Buna göre, maddenin 1/(b) bendinde sayılan istisnalara girmemesi koşuluyla hizmet akdi karşılığı elde edilen gelirlerden sigorta primi kesilmesi asıldır. Anılan Kanunun 3. maddesinde ücret, 4. maddenin birinci fıkrasının (a) ve (c) bendi kapsamında sigortalı sayılanlara saatlik, günlük, haftalık, aylık veya yıllık olarak para ile ödenen ve süreklilik niteliği taşıyan brüt tutar olarak tanımlanmış, 4857 sayılı İş Kanununun 32. maddesinde de genel anlamda ücret, bir kimseye bir iş karşılığında işveren veya üçüncü kişiler tarafından sağlanan ve para ile ödenen tutar olarak tarif edilmiştir. 5510 sayılı Kanunun 80. maddesinin 1. fıkrasının (a)/(1) alt bendindeki “ücretler” kavramı içine asıl ücretle birlikte fazla çalışma ücreti, hafta tatili ücreti, ulusal bayram ve genel tatil ücretleri gibi unsurlar da girmektedir. (3) numaralı alt bend gereğince, idare veya yargı makamları tarafından belirlenen ücretlerin prim hesabına esas alınabilmesi için bu tür kazançlara hak kazanmak yeterli olmamakta, işçilik alacaklarına ilişkin taraflar arasında çıkan uyuşmazlıkta mahkemece verilen karar sonrasında işçiye (sigortalıya) ödeme yapılmış olması aranmakta, bu durumda, yargı kararı ile hak kazanılan ücret niteliğindeki kazançların primlerinin sigortalı payının infaz sırasında sigortalıya yapılan ödemeden düşülmesi işverenin Kuruma karşı prim yükümlülüğünü kaldırmadığı da dikkate alınmak suretiyle, ödemenin yapıldığı ayın prime esas kazanç matrahına dâhil edilmesi, hizmet akdi daha önceki bir tarihte sona erdiği takdirde ise yapılan ödemelerin çalışmanın geçtiği son ayın prime esas kazancında gözetilmesi gerekmektedir.
Yukarıdaki yasal düzenlemeler ve açıklamalar ışığında dava değerlendirildiğinde,ücret bordrolarında davacıya yemek yardımı adı altında yapılan bir ödemenin görülmediği, dosya kapsamında davacıya yemek yardımı ödemesi yapıldığına dair yazılı delil veya yazılı delil başlangıcı niteliğinde belge bulunmadığı anlaşılmakla, davanın niteliği gereği senede karşı iddianın ancak senetle ispat edilebileceği ve tanıkla ispat sınırının üzerinde kalan miktar açısından senetle ispat zorunluluğunu öngören usul hükümleri karşısında; işçilik alacaklarına yönelik davada ücret ile ilgili verilip kesinleşen bir karar ve sonrasında davacıya işverence yapılmış ödeme bulunmadığı da dikkate alınarak, sadece davalının bu husustaki kabulüne ve tanık beyanlarına dayanarak prime esas kazanç matrahına dahil edilecek şekilde yemek ücretinin tespitine karar verilmesi hatalı bulunmuştur.

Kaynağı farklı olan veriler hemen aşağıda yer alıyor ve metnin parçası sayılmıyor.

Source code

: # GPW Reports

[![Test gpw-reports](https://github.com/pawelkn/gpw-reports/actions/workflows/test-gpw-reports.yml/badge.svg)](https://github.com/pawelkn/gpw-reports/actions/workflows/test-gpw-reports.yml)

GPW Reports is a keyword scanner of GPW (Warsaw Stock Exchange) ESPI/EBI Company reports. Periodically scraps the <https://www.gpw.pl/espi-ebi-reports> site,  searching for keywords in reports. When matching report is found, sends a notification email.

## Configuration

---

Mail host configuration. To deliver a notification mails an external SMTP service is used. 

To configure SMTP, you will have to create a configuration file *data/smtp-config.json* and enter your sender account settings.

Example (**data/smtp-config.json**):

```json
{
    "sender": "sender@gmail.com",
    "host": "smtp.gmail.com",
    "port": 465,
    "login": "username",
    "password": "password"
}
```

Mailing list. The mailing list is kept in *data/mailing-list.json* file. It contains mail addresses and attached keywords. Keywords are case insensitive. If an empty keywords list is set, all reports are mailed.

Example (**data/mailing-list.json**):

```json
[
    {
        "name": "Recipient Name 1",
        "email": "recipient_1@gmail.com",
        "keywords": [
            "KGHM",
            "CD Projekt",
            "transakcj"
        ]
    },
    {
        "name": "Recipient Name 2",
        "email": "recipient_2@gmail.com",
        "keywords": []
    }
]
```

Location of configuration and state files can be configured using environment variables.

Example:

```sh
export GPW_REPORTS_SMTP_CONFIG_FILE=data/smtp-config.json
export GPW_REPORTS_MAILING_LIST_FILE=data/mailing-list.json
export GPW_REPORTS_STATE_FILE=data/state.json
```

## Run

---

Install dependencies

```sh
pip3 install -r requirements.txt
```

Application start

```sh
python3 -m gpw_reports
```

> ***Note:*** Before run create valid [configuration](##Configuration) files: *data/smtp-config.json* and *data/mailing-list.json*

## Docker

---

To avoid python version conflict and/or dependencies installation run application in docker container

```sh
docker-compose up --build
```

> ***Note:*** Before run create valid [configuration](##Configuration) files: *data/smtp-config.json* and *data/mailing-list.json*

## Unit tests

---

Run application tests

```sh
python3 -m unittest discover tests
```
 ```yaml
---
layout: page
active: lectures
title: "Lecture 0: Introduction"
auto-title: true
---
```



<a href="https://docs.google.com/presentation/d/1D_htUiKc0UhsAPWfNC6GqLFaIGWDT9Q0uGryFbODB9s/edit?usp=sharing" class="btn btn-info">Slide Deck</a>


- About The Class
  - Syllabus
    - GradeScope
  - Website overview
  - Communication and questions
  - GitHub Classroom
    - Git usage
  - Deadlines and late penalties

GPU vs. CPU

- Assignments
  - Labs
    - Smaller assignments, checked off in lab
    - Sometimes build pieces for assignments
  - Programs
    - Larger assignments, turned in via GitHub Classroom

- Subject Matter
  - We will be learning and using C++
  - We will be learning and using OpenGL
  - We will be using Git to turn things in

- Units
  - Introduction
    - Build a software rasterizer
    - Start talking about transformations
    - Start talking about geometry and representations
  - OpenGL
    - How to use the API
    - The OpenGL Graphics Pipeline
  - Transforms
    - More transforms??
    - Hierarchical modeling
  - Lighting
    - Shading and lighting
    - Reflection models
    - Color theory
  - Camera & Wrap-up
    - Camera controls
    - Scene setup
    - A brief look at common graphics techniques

Bu maddi ve hukuki olgular gözetilmeksizin, mahkemece yazılı şekilde hüküm tesisi, usul ve yasaya aykırı olup bozma nedenidir.
O halde, davalı Kurum vekilinin bu yönleri amaçlayan temyiz itirazları kabul edilmeli ve İzmir Bölge Adliye Mahkemesi 10. Hukuk Dairesi"nin istinaf başvurusunun reddine ilişkin kararı kaldırılarak İlk Derece Mahkemesince verilen hüküm bozulmalıdır.
SONUÇ: İzmir Bölge Adliye Mahkemesi 10. Hukuk Dairesi kararının HMK’nın 373/1 maddesi gereği kaldırılarak temyiz edilen ilk derece mahkemesi hükmünün yukarıda açıklanan nedenlerle BOZULMASINA, dosyanın kararı veren İlk derece Mahkemesine, kararın bir örneğinin Bölge Adliye Mahkemesine gönderilmesine, 13/09/2021 gününde oybirliğiyle karar verildi.